→ Collected data:

━━━━━━━━━━━━━━━━━━━━━━━━━━━━━━

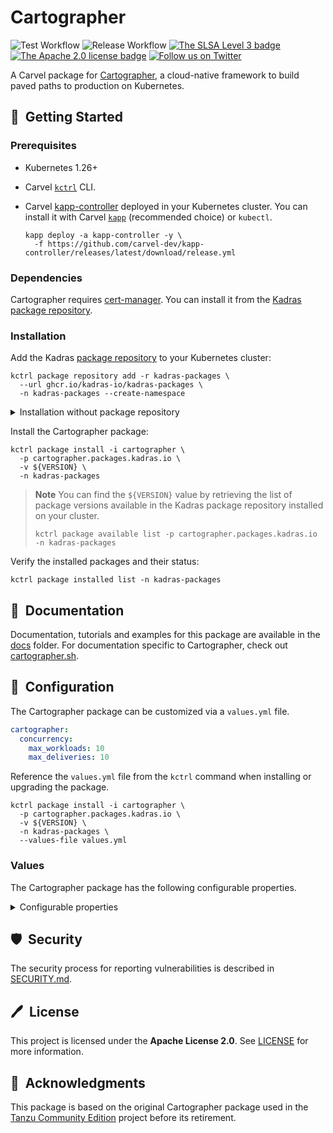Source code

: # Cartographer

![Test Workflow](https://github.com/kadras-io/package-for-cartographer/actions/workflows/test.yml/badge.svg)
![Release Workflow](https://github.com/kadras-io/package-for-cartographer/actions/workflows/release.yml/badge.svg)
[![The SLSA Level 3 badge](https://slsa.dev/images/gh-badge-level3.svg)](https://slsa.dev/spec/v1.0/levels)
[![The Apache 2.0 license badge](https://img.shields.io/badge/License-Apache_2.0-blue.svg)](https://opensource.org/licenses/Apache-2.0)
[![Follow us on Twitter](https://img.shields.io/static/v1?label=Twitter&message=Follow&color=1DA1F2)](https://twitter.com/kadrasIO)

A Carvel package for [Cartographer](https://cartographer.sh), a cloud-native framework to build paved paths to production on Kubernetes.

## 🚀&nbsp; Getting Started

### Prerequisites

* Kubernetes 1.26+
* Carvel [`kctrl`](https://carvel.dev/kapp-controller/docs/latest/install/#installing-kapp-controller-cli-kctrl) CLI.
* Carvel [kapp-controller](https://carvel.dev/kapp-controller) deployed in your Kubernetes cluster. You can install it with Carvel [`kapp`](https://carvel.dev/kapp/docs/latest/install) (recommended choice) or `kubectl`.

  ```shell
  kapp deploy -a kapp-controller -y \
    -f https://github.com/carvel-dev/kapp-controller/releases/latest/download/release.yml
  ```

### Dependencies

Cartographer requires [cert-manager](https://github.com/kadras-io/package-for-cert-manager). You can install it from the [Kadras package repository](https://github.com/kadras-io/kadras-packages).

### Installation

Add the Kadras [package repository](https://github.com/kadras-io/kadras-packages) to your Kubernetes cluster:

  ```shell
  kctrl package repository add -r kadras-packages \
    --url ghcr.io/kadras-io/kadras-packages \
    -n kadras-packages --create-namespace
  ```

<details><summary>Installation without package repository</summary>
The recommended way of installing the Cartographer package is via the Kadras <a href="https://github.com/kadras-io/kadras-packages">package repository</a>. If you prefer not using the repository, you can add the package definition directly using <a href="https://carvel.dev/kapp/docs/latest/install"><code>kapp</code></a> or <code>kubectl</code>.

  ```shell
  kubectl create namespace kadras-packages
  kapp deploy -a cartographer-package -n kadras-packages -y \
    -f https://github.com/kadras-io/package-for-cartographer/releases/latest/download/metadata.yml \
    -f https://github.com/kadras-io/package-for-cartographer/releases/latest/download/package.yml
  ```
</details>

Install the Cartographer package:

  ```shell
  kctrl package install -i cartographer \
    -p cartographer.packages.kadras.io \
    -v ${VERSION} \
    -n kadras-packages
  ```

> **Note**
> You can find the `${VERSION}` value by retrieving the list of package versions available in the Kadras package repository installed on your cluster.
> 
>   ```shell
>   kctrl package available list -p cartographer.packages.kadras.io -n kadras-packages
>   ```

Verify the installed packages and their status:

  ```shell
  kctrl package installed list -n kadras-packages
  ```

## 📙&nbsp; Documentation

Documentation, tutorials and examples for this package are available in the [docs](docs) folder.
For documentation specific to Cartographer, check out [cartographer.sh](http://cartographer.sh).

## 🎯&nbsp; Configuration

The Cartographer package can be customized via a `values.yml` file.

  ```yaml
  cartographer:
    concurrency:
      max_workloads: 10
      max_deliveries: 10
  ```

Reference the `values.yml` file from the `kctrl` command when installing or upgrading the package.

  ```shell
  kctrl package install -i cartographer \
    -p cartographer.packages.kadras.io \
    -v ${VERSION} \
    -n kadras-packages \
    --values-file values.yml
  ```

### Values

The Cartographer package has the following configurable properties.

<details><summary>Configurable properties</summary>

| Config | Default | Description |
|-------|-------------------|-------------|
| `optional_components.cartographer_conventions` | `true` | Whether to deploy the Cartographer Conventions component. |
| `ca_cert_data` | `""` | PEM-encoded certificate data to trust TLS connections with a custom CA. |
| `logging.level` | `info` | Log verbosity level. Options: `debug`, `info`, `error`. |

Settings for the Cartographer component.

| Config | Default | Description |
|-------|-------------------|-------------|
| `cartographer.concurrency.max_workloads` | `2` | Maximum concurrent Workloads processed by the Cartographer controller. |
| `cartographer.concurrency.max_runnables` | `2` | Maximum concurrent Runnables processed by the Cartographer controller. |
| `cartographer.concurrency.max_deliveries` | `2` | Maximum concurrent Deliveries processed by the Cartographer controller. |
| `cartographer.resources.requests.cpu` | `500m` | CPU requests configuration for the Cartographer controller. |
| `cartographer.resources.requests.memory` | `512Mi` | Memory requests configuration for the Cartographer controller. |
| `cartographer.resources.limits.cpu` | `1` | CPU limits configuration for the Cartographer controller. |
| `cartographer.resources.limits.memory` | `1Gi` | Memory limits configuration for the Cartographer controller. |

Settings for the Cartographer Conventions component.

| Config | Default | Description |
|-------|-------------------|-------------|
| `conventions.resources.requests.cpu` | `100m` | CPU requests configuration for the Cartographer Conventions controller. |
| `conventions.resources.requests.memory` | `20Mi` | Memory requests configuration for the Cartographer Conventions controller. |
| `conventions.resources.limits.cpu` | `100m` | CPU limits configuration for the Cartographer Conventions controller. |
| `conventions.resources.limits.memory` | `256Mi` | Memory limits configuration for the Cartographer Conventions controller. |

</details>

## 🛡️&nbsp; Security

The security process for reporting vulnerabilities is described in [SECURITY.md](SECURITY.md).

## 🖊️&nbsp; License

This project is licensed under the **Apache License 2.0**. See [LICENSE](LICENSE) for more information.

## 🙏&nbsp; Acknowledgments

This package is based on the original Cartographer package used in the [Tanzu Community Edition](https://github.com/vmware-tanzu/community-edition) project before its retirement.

━━━━━━━━━━━━━━━━━━━━━━━━━━━━━━

→ How to complete this task:
Copy out each line of the data that includes the string "requests".

→ Task answer:
| `cartographer.resources.requests.cpu` | `500m` | CPU requests configuration for the Cartographer controller. |
| `cartographer.resources.requests.memory` | `512Mi` | Memory requests configuration for the Cartographer controller. |
| `conventions.resources.requests.cpu` | `100m` | CPU requests configuration for the Cartographer Conventions controller. |
| `conventions.resources.requests.memory` | `20Mi` | Memory requests configuration for the Cartographer Conventions controller. |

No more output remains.